Learning Assistant Program Pilot:
Last semester, two faculty in our department attended the LA workshop at UC Boulder. This semester we are piloting some curriculum changes and use of learning assistants. Right now, we are only implementing in two section of our intro physics course and most of our LAs are already physics majors in our physics teaching concentration; but the plan is to implement more widely and to recruit students to be LAs for next academic year We’ve applied for some money that will hopefully help out with that. I’m not teaching in these section, but I have responsibilities for running the prep session with the instructor and the LAs for instruction each week. I have a undergraduate student who is also helping to collect data regarding this pilot implementation.
Two New Preps:
This semester, I’m teaching three courses, but two of those courses are ones I hadn’t taught before at MTSU. The first one is the second semester of the algebra-based physics course, which covers optics, modern physics, and electricity and magnetism. It’s been nice to have a different course to teach, but it’s meant more prep than usual.

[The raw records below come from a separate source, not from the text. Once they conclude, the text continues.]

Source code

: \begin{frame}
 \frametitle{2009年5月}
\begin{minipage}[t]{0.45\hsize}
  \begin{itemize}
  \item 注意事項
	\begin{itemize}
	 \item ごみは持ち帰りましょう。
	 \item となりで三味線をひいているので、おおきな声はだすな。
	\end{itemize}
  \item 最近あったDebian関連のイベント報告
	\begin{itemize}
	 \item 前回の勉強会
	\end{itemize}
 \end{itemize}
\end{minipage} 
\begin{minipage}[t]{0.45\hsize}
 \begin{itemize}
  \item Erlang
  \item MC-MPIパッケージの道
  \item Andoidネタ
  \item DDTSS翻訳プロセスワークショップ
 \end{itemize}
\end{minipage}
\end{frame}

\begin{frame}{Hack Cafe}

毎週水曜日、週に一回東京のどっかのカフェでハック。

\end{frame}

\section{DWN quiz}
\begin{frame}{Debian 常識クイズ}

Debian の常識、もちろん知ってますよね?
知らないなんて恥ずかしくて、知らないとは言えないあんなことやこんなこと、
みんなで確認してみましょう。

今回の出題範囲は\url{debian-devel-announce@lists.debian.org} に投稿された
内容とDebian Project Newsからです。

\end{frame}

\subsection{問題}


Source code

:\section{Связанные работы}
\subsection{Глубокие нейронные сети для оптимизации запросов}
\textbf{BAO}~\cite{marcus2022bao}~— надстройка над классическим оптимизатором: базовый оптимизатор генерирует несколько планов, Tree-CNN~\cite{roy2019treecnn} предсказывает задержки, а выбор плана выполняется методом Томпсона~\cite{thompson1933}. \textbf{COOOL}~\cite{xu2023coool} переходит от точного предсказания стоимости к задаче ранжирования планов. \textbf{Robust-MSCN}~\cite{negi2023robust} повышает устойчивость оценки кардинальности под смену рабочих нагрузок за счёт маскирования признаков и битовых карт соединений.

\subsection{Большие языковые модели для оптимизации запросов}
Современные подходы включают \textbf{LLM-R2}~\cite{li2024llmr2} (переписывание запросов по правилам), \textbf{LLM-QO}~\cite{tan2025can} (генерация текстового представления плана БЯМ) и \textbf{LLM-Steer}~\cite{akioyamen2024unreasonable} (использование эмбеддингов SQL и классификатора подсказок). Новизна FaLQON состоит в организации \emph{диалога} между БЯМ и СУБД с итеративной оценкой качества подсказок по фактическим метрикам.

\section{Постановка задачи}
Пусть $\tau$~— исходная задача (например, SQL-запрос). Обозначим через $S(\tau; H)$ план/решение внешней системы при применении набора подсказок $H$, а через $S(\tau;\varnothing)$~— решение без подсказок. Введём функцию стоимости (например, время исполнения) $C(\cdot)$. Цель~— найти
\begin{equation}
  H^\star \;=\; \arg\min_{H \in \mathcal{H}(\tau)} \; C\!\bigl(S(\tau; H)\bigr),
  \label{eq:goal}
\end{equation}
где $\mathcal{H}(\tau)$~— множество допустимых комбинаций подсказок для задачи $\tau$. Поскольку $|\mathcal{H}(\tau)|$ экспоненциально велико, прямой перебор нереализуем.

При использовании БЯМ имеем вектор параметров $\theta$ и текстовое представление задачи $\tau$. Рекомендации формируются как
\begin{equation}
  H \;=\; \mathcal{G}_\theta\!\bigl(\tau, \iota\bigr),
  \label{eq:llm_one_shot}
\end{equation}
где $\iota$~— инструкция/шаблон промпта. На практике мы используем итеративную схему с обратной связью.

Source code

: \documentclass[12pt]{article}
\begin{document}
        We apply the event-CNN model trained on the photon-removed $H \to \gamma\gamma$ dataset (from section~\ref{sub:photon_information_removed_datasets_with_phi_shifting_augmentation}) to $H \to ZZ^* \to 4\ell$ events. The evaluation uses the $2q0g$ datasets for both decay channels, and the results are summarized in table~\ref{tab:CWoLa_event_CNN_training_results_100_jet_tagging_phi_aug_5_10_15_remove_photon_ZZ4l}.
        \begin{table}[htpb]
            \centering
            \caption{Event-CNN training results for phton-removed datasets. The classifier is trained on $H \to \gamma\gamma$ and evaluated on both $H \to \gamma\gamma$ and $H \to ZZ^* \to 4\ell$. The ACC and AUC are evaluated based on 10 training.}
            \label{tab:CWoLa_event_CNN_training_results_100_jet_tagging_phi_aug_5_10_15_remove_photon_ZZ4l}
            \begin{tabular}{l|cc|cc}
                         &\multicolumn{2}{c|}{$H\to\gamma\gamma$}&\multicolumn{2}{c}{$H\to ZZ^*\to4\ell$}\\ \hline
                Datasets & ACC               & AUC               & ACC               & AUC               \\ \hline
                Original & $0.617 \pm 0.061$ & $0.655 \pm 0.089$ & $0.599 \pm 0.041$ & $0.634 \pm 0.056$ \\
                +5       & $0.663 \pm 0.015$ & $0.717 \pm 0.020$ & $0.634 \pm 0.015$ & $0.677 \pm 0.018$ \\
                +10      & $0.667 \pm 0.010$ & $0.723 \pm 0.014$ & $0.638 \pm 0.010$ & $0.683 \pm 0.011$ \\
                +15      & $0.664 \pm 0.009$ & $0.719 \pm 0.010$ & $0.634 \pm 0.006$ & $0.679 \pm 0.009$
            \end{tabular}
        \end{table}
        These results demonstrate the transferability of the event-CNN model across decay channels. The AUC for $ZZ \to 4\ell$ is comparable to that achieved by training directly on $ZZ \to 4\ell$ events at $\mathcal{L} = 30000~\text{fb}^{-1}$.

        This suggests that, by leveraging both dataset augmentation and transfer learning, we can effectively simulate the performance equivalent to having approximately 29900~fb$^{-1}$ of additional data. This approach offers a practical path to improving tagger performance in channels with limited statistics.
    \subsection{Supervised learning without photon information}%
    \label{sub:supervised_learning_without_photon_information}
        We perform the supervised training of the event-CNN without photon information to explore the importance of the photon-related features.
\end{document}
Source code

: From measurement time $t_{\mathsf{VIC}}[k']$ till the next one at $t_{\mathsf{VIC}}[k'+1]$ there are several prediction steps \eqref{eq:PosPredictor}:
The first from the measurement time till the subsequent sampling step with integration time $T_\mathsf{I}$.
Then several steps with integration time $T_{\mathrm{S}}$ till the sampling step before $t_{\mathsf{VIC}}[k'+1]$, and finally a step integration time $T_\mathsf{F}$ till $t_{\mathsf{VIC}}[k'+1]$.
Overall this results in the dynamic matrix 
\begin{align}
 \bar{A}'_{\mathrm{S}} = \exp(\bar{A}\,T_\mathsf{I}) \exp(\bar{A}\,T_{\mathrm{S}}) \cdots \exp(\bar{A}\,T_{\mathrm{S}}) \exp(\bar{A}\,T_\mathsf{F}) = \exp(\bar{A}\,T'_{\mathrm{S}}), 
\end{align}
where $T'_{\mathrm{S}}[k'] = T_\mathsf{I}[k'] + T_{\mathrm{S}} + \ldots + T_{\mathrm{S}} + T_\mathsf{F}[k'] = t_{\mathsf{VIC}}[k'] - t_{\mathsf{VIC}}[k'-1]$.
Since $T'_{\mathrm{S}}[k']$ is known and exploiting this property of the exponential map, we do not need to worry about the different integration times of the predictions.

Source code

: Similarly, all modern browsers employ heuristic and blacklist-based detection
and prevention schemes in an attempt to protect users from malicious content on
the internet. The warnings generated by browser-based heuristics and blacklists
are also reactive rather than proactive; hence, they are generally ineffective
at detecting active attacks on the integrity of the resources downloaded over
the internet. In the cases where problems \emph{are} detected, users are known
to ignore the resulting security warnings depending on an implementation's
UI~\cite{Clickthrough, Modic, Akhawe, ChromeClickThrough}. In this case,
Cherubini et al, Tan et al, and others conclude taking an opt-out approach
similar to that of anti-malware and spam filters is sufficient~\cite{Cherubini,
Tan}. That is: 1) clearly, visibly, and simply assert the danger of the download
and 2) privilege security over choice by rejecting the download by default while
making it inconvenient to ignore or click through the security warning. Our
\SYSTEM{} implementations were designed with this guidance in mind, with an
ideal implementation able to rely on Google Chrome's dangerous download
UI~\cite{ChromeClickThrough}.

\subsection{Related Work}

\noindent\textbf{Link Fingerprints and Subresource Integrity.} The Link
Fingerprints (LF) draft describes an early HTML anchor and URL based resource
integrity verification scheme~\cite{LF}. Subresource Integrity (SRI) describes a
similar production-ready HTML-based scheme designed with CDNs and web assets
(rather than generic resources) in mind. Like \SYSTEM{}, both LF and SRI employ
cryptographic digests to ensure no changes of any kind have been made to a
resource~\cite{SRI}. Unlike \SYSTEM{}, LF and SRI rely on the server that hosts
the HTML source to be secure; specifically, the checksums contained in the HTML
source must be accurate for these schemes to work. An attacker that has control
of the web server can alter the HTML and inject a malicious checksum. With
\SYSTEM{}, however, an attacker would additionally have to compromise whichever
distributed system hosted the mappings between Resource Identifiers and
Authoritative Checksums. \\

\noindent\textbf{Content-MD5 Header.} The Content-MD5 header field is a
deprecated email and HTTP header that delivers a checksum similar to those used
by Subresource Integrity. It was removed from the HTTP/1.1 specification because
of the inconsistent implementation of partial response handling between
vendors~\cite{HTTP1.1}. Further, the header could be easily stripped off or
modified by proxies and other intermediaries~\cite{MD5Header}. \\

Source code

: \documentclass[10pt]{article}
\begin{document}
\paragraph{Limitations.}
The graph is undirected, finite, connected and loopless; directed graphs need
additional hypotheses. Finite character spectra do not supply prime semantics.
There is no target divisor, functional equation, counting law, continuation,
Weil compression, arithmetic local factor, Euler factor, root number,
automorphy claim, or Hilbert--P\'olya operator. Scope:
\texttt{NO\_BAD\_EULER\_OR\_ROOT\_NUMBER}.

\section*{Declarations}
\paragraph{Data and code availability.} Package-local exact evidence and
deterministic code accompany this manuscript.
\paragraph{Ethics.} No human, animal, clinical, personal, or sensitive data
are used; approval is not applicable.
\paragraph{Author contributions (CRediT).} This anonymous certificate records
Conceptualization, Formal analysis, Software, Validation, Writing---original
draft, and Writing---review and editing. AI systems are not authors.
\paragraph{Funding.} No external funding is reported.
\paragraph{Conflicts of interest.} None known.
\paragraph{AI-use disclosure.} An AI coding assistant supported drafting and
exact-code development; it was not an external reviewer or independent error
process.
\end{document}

I’m also teaching a new course for the first time. We had previously had a one semester seminar course called “Physics Licensure”, which was intended originally to be a self-study-kind of course for future physics teachers to make sure they were prepared for the Physics Praxis. We’ve made that a year long seminar now, in which we focus more on developing conceptual understanding / qualitative reasoning with 1st-year physics topics (and less on praxis prep per se). Students also have responsibilities for working on AP physics problems. This semester is the first time the second-semester of Physics Licensure is being offered. Right now the two courses are still kind of playing the role of “band-aid”, making up for deficiencies in our first-year courses. We are working to improve our intro courses (see above), so the nature of these courses may shift.
On top of this, I’m working on a grant that doesn’t overlap with any of the efforts described above and trying to finish a paper that’s been in the works for years that also doesn’t concern these efforts. The next time I write a grant, It’ll need to be more synergistic with my service and teaching efforts.
One thing that’s been on my mind is the extent to which our physics teaching majors are or are not developing identities as physicists/physics majors. Coupled with this issue of identity development is the concern that our physics teaching majors are not strongly integrated socially and academically with the rest of the physics majors.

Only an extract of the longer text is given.